Goose Commerce


Ex Readex: Redux by goosecommerce
April 25, 2011, 5:29 pm
Filed under: Archival Follies, History and Historians, Now in Actual Work

Or, the world in a grain of ads

Granular :: Gimme some sugar by Vanessa Pike-Russell, on Flickr
Creative Commons Attribution-Noncommercial-No Derivative Works 2.0 Generic License  by  Vanessa Pike-Russell 

You’ll recall that in my last I wondered “What am I getting wrong?” — a big question, for sure, with many and varied answers, as friends, acquaintances and passer-by would be happy to tell you. But in this case I was specifically concerned with what I was misunderstanding about the search results I was receiving from a Readex database, America’s Historical Newspapers.

Well, you’ll be pleased to know that Readex, in the person of their marketing director, David Loiterstein, was kind enough to get in touch by e-mail and tell me exactly that. And the answer? Granularity.

Basically, the AHN database does not consistently break down advertising sections at the same level of granularity; it has changed over time. As David explained:

Initially, particularly for the 18th century in which the first series of newspapers was so heavily concentrated, we identified individually every advertisement on every page; however, in later series multiple contiguous advertisements were identified in groups.

So: sometimes individual ads count as individual “articles,” sometimes a multiple-ad block count as one, and sometimes entire columns of ads count as one unit; and the granularity of the ads goes down, generally speaking, over time.

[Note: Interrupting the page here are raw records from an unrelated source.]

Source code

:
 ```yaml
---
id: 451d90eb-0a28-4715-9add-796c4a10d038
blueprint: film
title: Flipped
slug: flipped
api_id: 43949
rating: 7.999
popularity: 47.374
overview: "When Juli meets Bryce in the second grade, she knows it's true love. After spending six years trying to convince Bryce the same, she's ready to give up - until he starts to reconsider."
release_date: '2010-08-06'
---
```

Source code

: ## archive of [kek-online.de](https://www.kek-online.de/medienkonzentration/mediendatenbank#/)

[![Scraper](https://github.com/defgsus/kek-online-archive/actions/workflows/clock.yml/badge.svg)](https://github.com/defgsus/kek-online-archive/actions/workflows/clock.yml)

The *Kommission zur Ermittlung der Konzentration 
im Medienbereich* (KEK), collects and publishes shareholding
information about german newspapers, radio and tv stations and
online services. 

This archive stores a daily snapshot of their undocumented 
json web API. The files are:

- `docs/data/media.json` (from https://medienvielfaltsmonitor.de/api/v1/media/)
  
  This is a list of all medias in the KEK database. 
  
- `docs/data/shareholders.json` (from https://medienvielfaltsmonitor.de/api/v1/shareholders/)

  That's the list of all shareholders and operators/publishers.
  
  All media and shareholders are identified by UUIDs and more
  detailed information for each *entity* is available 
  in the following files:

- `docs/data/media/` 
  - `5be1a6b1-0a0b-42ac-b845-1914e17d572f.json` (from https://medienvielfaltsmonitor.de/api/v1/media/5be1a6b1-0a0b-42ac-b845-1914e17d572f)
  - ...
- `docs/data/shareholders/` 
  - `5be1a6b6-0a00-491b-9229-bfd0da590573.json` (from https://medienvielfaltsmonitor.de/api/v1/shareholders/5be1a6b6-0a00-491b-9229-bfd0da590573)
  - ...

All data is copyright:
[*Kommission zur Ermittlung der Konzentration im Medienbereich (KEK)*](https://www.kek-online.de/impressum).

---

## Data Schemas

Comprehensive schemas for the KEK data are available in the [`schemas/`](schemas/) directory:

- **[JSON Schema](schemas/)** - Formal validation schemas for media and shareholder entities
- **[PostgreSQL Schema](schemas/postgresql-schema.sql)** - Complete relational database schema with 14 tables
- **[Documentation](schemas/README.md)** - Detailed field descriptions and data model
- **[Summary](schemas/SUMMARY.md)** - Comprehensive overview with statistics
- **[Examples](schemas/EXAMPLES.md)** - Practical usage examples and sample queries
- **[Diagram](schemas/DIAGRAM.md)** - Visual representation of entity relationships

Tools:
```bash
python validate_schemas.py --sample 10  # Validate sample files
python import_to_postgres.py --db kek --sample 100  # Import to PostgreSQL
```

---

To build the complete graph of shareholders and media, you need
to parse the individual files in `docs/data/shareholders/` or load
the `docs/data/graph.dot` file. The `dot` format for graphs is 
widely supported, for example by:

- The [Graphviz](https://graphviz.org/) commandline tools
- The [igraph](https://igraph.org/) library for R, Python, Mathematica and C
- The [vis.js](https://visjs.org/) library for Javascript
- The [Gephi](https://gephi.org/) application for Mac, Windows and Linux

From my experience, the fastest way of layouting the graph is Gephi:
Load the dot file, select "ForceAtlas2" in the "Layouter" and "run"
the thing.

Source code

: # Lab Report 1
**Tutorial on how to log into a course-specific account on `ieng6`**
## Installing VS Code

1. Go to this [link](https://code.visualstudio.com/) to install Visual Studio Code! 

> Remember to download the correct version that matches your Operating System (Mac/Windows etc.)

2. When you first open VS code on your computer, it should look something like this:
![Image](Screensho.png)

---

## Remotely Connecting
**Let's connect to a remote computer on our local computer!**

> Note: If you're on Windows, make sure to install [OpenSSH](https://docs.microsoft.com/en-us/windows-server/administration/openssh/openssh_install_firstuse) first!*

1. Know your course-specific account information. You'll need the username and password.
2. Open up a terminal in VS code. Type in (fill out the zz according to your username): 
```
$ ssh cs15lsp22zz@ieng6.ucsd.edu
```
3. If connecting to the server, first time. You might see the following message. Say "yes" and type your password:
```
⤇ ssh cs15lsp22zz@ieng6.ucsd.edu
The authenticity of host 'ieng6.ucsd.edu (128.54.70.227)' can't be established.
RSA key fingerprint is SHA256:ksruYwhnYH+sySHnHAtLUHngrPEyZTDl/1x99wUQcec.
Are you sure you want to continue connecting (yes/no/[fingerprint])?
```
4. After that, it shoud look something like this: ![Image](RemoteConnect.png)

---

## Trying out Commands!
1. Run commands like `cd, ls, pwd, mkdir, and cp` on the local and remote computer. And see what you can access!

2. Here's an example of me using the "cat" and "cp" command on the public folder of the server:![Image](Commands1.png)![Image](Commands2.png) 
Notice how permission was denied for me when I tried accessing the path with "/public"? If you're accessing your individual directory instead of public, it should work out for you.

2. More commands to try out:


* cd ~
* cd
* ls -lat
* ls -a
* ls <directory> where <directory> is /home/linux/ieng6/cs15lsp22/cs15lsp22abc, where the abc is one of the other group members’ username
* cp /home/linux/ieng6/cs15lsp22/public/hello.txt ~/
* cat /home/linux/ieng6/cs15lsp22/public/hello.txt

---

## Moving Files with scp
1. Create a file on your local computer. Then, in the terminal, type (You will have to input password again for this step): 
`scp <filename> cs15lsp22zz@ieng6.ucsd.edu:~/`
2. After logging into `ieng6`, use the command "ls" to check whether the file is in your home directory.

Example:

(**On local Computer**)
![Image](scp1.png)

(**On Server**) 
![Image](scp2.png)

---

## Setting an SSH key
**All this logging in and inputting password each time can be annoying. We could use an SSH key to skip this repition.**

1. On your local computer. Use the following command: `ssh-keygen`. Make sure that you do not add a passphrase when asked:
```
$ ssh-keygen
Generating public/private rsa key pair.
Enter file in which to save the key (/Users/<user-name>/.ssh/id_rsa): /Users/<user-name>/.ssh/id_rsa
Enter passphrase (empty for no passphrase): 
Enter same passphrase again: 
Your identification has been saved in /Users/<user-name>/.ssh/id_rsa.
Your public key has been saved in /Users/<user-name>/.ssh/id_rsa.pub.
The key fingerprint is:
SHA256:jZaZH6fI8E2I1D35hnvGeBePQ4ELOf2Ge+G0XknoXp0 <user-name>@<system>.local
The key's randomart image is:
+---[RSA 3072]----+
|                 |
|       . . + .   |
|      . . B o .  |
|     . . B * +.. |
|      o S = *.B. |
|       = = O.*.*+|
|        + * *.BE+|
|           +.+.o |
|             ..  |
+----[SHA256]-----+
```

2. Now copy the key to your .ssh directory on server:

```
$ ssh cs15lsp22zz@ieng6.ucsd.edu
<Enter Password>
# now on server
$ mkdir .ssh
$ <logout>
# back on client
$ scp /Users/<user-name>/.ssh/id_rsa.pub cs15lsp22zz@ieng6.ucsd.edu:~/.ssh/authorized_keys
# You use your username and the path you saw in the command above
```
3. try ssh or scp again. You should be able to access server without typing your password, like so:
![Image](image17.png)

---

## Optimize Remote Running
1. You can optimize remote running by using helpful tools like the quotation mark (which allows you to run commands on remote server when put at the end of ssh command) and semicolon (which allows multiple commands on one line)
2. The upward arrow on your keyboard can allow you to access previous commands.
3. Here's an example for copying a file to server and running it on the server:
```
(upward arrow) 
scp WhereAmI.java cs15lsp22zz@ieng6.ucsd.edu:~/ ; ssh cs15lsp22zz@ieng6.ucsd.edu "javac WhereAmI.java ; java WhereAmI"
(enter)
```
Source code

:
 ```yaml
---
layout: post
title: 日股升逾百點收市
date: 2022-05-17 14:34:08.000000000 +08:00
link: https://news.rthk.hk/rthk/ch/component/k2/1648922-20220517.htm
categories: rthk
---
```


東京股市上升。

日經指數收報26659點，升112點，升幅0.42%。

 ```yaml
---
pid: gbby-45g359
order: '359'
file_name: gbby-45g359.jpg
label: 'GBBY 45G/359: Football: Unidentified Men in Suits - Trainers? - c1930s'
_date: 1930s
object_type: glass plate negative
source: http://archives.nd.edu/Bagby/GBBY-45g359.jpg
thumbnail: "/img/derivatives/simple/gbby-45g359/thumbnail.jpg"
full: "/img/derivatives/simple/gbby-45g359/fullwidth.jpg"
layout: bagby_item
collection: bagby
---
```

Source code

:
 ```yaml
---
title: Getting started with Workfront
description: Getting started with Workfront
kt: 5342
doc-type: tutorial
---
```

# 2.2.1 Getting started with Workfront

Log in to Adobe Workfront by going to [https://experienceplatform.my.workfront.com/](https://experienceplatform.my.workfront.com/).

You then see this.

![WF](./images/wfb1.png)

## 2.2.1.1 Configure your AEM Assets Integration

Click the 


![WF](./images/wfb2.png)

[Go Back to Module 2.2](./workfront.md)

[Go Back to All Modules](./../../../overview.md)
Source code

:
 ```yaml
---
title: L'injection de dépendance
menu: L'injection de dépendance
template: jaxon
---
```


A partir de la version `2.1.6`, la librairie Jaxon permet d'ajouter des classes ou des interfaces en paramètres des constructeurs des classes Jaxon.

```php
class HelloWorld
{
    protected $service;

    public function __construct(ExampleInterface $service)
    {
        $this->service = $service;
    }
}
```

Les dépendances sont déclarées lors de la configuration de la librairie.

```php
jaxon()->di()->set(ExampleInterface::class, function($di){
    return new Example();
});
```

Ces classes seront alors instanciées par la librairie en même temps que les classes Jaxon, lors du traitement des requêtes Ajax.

Which means that my results — which included all article types, including ads — were skewed by the ways ads are counted.

David provided a graph of his own, illustrating this effect, and suggesting a way to get clear of it (reproduced here with permission):
AdBlocker
I’ll let him explain:

This approach seen above—in which advertisements are isolated and an aggregate number of the other article types is counted separately—provides a more representative measure of available “texts.” While the data does in fact indicate fewer “articles” available between 1820 and 1850 in what is otherwise a steady increase in articles available between 1690 and 1819 and between 1850 and 1922. The declining number of ads as a percentage of “articles” or “text” is a result not of fewer ads but the changing approach by which we identify them.

Thus, practically speaking, if you want to get some kind of a baseline for how representative a given search’s results are, you’re going to have to sacrifice including ads in those search results. Not ideal, of course, but much better than not knowing what your results mean. In addition to responding directly to this specific question, David also mentioned that Readex was working to update the Readex Help section, and fix the discrepancy between the two portals I had noticed.

So where does this leave us?

Well, with a much better understanding of how one of the most important databases in Early American historical research functions, for which I am grateful to David and his colleagues for their quick response and kind explanation.

I would note, though, that even using the new numbers, the curve still shows an unexpected dip in the 1820s and 1830s — the heart of the Jacksonian era, where most historians would tell you that print, and especially newspapers, exploded. As I said before, this is not something I think unique to Readex, but rather an artifact of the way many digitization projects have done triage (or, alternately, it might be proof that print output indeed declined, in which case steam-powered presses were not actually all that important in the development of American democracy! But let’s hope not, as then we’d have to revise a lot of historiography…).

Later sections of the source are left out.